I suppose that this is not directly a quantum mechanical problem, but this have been assigned as homework for the Quantum Mechanics course.

Let be an operator L and eigenvalue equation $$Lf=\lambda f$$. This operator, applied to a function $$f(x,y)$$, interchanges the variables i.e. $$Lf(x,y)=f(y,x)$$. What's the general property of the eigenfunctions of this problem? Get the possible eigenvalues.

Homework Equations

The Attempt at a Solution

Well. I think that if $$Lf(x,y)=f(y,x)$$ then if $$f$$ is an eigenfunction, obviously, $$\lambda f(x,y)=f(y,x)$$. One possible kind of $$f$$ that fills conditions is one that is symmetric, that is $$f(x,y)=f(y,x)$$ then $$\lambda$$ for this kind of eigenfunctions will be $$\lambda=1$$. Others are the antisymmetric ones, those for is true $$f(y,x)=-f(x,y)$$ and then the eigenvalue for this kind is $$\lambda=-1$$

But I'm sure that there are more conditions that generate other kinds of eigenfunctions, not only symmetric nor antisymmetric. My question is: there are more or the antisymmetric and symmetric ones are the only ones, and if there are more how I get them and their eigenvalues?

 

[gabbagabbahey]

If $f(y,x)=\lambda f(x,y)$ is to be true for all $(x,y)$, then surely it must be true for $x=y$...what does that tell you?

 

[ELESSAR TELKONT]

it tells me $$\lambda=1$$?

 

[Avodyne]

Here's another hint: what happens if you act on f with L twice?
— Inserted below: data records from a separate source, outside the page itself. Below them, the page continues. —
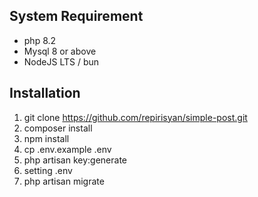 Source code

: ## System Requirement
-	php 8.2
-	Mysql 8 or above
-	NodeJS LTS / bun

## Installation
1.	git clone https://github.com/repirisyan/simple-post.git
2.	composer install
3.	npm install
4.	cp .env.example .env
5.	php artisan key:generate
6.	setting .env
7.	php artisan migrate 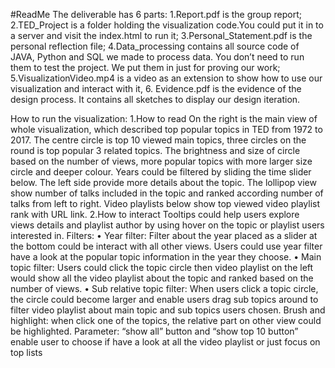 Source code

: #ReadMe
The deliverable has 6 parts:
1.Report.pdf is the group report;
2.TED_Project is a folder holding the visualization code.You could put it in to a server and visit the index.html to run it;
3.Personal_Statement.pdf is the personal reflection file;
4.Data_processing contains all source code of JAVA, Python and SQL we made to process data. You don’t need to run them to test the project. We put them in just for proving our work;
5.VisualizationVideo.mp4 is a video as an extension to show how to use our visualization and interact with it,
6. Evidence.pdf is the evidence of the design process. It contains all sketches to display our design iteration.

How to run the visualization:
1.How to read
On the right is the main view of whole visualization, which described top popular topics in TED from 1972 to 2017. The centre circle is top 10 viewed main topics, three circles on the round is top popular 3 related topics. The brightness and size of circle based on the number of views, more popular topics with more larger size circle and deeper colour. Years could be filtered by sliding the time slider below.
The left side provide more details about the topic. The lollipop view show number of talks included in the topic and ranked according number of talks from left to right. Video playlists below show top viewed video playlist rank with URL link.
2.How to interact
Tooltips could help users explore views details and playlist author by using hover on the topic or playlist users interested in.
Filters:
• Year filter: Filter about the year placed as a slider at the bottom could be interact with all other views. Users could use year filter have a look at the popular topic information in the year they choose.
• Main topic filter: Users could click the topic circle then video playlist on the left would show all the video playlist about the topic and ranked based on the number of views.
• Sub relative topic filter: When users click a topic circle, the circle could become larger and enable users drag sub topics around to filter video playlist about main topic and sub topics users chosen.
Brush and highlight: when click one of the topics, the relative part on other view could be highlighted.
Parameter: “show all” button and “show top 10 button” enable user to choose if have a look at all the video playlist or just focus on top lists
What does that tell you about $\lambda^2$?

 

[Avodyne]

it tells me $$\lambda=1$$?

Or that f(x,x)=0.

 

[ELESSAR TELKONT]

Or that operator $$L$$ is an involution, that's, it's its own inverse.

 

[ELESSAR TELKONT]

and then $$\lambda=\pm 1$$ necessarily and takes all values only if $$f\equiv 0$$. In fact zero function is symmetric and antisymmetric function at the same time.

 

[gabbagabbahey]

f(x,y)=0 is a trivial solution, and not really an eigenfunction...so it should be discarded.

That leaves you with $\lambda=1$ and symmetric eigenfunctions, or $\lambda=-1$ and antisymmetric eigenfunctions.